December 1960 Popular Electronics
Wax nostalgic about and learn from the history of early electronics. See articles
published October 1954 - April 1985. All copyrights are hereby acknowledged.
We are moving into the colder
days of the year in the northern hemisphere. The normal high temperature here in Erie,
Pennsylvania is around 49°F (35° today with snow on the ground for the last three days).
It is the time of year that causes those less appreciative of cold weather to conjure
up memories of warm summer days with green leaves on tree branches and colorful flowers
in the garden. For those of you like me who actually prefer the cooler weather, this
Carl & Jerry story about making snow by blasting clouds with ultrasonic energy just
adds to my appreciation of the onset of winter and visions of a white Christmas. To date
there has been no major, efficient progress in the field of snowmaking or rainmaking
(other than seeding
clouds with silver iodide). Ski resorts still need sub-freezing weather for their
snow machines to work using a ground-based water source (not directly from the clouds).
Carl & Jerry: The Snow Machine
By John T. Frye W9EGV
Carl and Jerry were sitting in Mr. Gruber's study listening with deep interest to
what their elderly neighbor and friend was saying.
"People today don't know what snow is," he snorted, his bright blue eyes flashing
in his wrinkled face. "When I was a boy, the first snow usually fell around Thanksgiving;
and many times we never saw bare ground again all winter. The snow was deep, too; and
they needn't try and tell me it only seemed so because I was measuring it against my
shorter boyish legs."
The boys waited expectantly to see what would follow Mr. Gruber's reference to his
boyhood. They knew that with Mr. Gruber the past was simply a storehouse where he went
to get an experience or a memory that could be of current use. He did not live there,
as many old people do. He lived in the present and in the future. He knew far more about
missiles and satellites than either Carl or Jerry, and he had a keen, daring mind.
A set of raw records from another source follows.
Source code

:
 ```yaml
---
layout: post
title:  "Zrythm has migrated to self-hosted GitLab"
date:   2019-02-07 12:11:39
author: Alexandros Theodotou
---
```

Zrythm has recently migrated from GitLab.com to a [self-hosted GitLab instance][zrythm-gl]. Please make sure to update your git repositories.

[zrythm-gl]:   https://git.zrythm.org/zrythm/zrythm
"I've read that this part of the world has been experiencing a warming trend for the
last several years," Jerry offered.
"It's high time they admitted it," Mr. Gruber said, getting to his feet. He put on
his battered derby hat and tapped it into place with a firm slap on the crown. "You boys
come on out to the shop. I've got something to show you."
The boys put on their coats and followed the old gentleman out the back door into
the rapidly fading winter day. There was a damp chill in the air and a low bank of clouds
in the southwest.
"A couple of nights ago my nephew - that's my wife's sister's boy - dropped in to
see us," Mr. Gruber explained. "He's a salesman for a West Coast electronics outfit,
and he had a demonstration unit with him that I know will interest you two. He tows it
behind his car in that trailer sitting beside the garage; but we rolled the gadget out
and into the shop."
As they stepped into the small, neat workshop, Carl and Jerry saw a bulky
piece of electronic gear standing on heavy rollers in the middle of the floor. Several
panels were arranged in a special shielded rack, and they carried a dazzling array of
meters, knobs, vari-colored pilot lamps, and push-buttons. One heavy cable ran from the
cabinet to the 220-volt outlet box on the wall. Another ran to what looked like an extremely
heavy-duty speaker mounted in a gimbal-like arrangement that permitted it to be pointed
in any direction by proper adjustment of a pair of hand-wheels. This apparatus rested
on its own set of rollers. When the boys examined it closely, they saw that the cone
of the "speaker" was made of heavy steel that looked like boiler plate.
"What on earth is it?" Carl asked in awe. "It's a super-duper, high-power ultrasonic
amplifier," Mr. Gruber explained, patting the rack-and-panel fondly. "If I've got my
figures straight, it costs around $80,000; it uses tubes with 7000 volts on the plates
drawing 3 amperes of current; and it puts 350 volts at 30 amperes on the voice coil of
the transducer there."
"Whe-e-e-ew!" Jerry whistled softly, "ten and a half kilowatts of audio power! What's
it do besides split eardrums?"
"For one thing, manufacturers use it to check the effect of ultrasonic vibrations,
such as those produced by air-buffeting at extreme speeds, on products designed to be
mounted in missiles. You boys weren't around when my nephew had it going. He was called
home to California suddenly because his father suffered a heart attack, but he taught
me how to run it and said I could show it to you."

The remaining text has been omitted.